[Foundation-l] [Wikisource-l] Open Library, Wikisource, and cleaning and translating OCR of Classics
Yann Forget
yann at forget-me.net
Tue Aug 18 19:45:08 UTC 2009
Hello,
Lars Aronsson wrote:
> Yann Forget wrote:
>
>> This discussion is very interesting. I would like to make a summary, so
>> that we can go further.
>>
>> 1. A database of all books ever published is one of the thing
>> still missing.
>
> No, no, no, this is *not* missing. This is exactly the scope of
> OpenLibrary. Just as Wikipedia is not yet a complete encyclopedia,
> or OpenStreetMap is not yet a complete map of the world, some
> books are still missing from OpenLibrary's database, but it is a
> project aiming to compile a database of every book ever published.

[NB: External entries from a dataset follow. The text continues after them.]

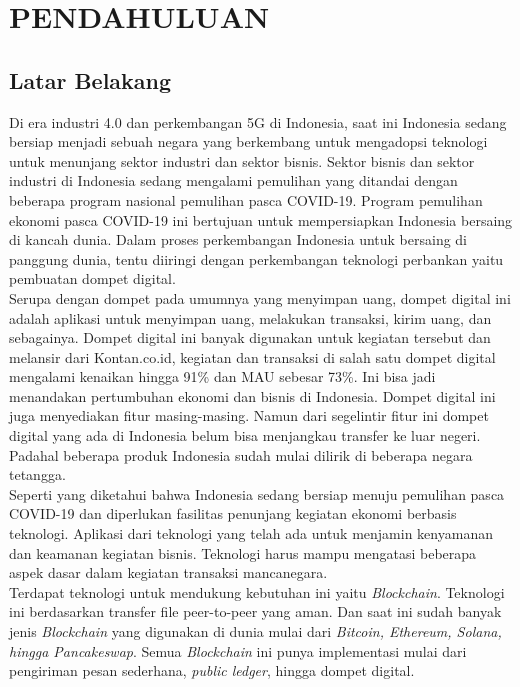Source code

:\chapter{PENDAHULUAN}
\label{chap:pendahuluan}


\section{Latar Belakang}
\label{sec:latarbelakang}

Di era industri 4.0 dan perkembangan 5G di Indonesia, saat ini Indonesia sedang bersiap menjadi sebuah negara yang berkembang untuk mengadopsi teknologi untuk menunjang sektor industri dan sektor bisnis. Sektor bisnis dan sektor industri di Indonesia sedang mengalami pemulihan yang ditandai dengan beberapa program nasional pemulihan pasca COVID-19. Program pemulihan ekonomi pasca COVID-19 ini bertujuan untuk mempersiapkan Indonesia bersaing di kancah dunia. Dalam proses perkembangan Indonesia untuk bersaing di panggung dunia, tentu diiringi dengan perkembangan teknologi perbankan yaitu pembuatan dompet digital. \\
Serupa dengan dompet pada umumnya yang menyimpan uang, dompet digital ini adalah aplikasi untuk menyimpan uang, melakukan transaksi, kirim uang, dan sebagainya. Dompet digital ini banyak digunakan untuk kegiatan tersebut dan melansir dari Kontan.co.id, kegiatan dan transaksi di salah satu dompet digital mengalami kenaikan hingga 91\% dan MAU sebesar 73\%. Ini bisa jadi menandakan pertumbuhan ekonomi dan bisnis di Indonesia. Dompet digital ini juga menyediakan fitur masing-masing. Namun dari segelintir fitur ini dompet digital yang ada di Indonesia belum bisa menjangkau transfer ke luar negeri. Padahal beberapa produk Indonesia sudah mulai dilirik di beberapa negara tetangga. \\
Seperti yang diketahui bahwa Indonesia sedang bersiap menuju pemulihan pasca COVID-19 dan diperlukan fasilitas penunjang kegiatan ekonomi berbasis teknologi. Aplikasi dari teknologi yang telah ada untuk menjamin kenyamanan dan keamanan kegiatan bisnis. Teknologi harus mampu mengatasi beberapa aspek dasar dalam kegiatan transaksi mancanegara.\\
Terdapat teknologi untuk mendukung kebutuhan ini yaitu \emph{Blockchain}. Teknologi ini berdasarkan transfer file peer-to-peer yang aman. Dan saat ini sudah banyak jenis \emph{Blockchain} yang digunakan di dunia mulai dari \emph{Bitcoin, Ethereum, Solana, hingga Pancakeswap}. Semua \emph{Blockchain} ini punya implementasi mulai dari pengiriman pesan sederhana, \emph{public ledger}, hingga dompet digital.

At least Wikipedia can say that it has the most complete encyclopedia,
and OpenStreetMap the most complete free maps that ever existed. AFAIK
OpenLibrary is very very far to have anything comprensive, through I am
curious to have the figures. As I already said, the first steps would be
to import existing databases, and Wikimedians are very good at this job.
>> Personally I don't find OL very practical. May be I am too much
>> used too Mediawiki. ;oD
>
> And therefore, you would not try to improve OpenLibrary, but
> rather start an entirely new project based on MediaWiki? I'm
> afraid that this ("not invented here") is a common sentiment, and
> a major reason that we will get nowhere.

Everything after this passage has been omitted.